Realtors face state
penalties over taxes
Twelve real estate agents from some of the largest realty firms and the husband of a real estate agent are accused of failing to timely file and pay their general excise tax returns on sales commissions for the past seven years.
Earlier this month the state attorney general filed misdemeanor complaints against Heather H. Chung, Steven D.H. Chung, Glen H. Fujihara, Mero V. Giasolli, Guy V. Kidder, Craig A. Lindner, Linda M. McCabe, Russell K. Nishimoto, Fukuyaki Puckett, Karen N. Robertshaw, Ronald B. Staton, Lloyd T. Tanaka and Bruce W. Yanagihara.
"All of Hawaii's citizens have an obligation to comply with tax laws," state Attorney General Mark Bennett said in a statement. "We will continue to vigorously prosecute those who fail to report and pay general excise taxes."

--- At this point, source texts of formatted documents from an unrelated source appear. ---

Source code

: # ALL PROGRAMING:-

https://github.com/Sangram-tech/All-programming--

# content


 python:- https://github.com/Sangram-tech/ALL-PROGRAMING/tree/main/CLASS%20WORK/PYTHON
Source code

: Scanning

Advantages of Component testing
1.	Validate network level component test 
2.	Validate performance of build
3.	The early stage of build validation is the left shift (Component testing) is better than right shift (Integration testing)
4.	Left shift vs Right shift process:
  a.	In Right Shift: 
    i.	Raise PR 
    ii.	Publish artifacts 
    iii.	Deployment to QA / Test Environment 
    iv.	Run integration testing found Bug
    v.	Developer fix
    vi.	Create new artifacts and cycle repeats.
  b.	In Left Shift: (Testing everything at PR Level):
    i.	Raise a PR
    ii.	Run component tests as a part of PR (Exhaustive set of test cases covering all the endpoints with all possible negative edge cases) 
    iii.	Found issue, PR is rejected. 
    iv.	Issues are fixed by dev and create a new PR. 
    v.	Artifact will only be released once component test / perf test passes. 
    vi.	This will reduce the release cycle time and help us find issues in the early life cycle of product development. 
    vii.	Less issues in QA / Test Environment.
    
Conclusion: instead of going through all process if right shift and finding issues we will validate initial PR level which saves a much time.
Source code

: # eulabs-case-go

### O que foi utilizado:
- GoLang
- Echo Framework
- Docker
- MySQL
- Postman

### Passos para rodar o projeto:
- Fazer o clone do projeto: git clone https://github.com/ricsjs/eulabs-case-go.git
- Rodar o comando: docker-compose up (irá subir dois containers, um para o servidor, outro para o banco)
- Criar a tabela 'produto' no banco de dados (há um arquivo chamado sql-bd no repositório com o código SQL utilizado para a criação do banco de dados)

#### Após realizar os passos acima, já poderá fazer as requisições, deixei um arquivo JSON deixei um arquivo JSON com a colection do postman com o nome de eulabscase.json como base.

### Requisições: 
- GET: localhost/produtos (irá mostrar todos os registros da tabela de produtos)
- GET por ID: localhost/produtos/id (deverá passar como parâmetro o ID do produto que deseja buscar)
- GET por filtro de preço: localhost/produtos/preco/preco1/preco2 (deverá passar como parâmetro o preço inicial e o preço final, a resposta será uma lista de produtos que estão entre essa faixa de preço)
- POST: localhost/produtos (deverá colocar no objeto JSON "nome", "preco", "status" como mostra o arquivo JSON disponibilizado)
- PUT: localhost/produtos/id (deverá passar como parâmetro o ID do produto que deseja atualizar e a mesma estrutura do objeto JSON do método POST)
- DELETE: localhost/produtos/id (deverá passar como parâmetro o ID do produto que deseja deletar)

The real estate agents allegedly earned more than $9 million in sales commissions from 1998 to 2004 and failed to pay more than $575,000 in general excise taxes.
The prosecution is an ongoing effort between the state Attorney General and Department of Taxation.
A recent audit by the Department of Taxation of 10 of the largest-producing real estate firms uncovered the names of real estate agents who were not filing general excise tax returns or were underreporting their commissions, said state tax investigator Stephen Hironaka, who declined to name the various realty firms they were associated with.
All were independent contractors from various realty companies. "We were able to identify Realtors who were not filing their GET, and recommended prosecution on 12 people," he said.
A handful of other cases have also been referred to the Taxation Department's civil audit section.
Failure to file a general excise tax return is punishable by up to a year in jail and a $25,000 fine.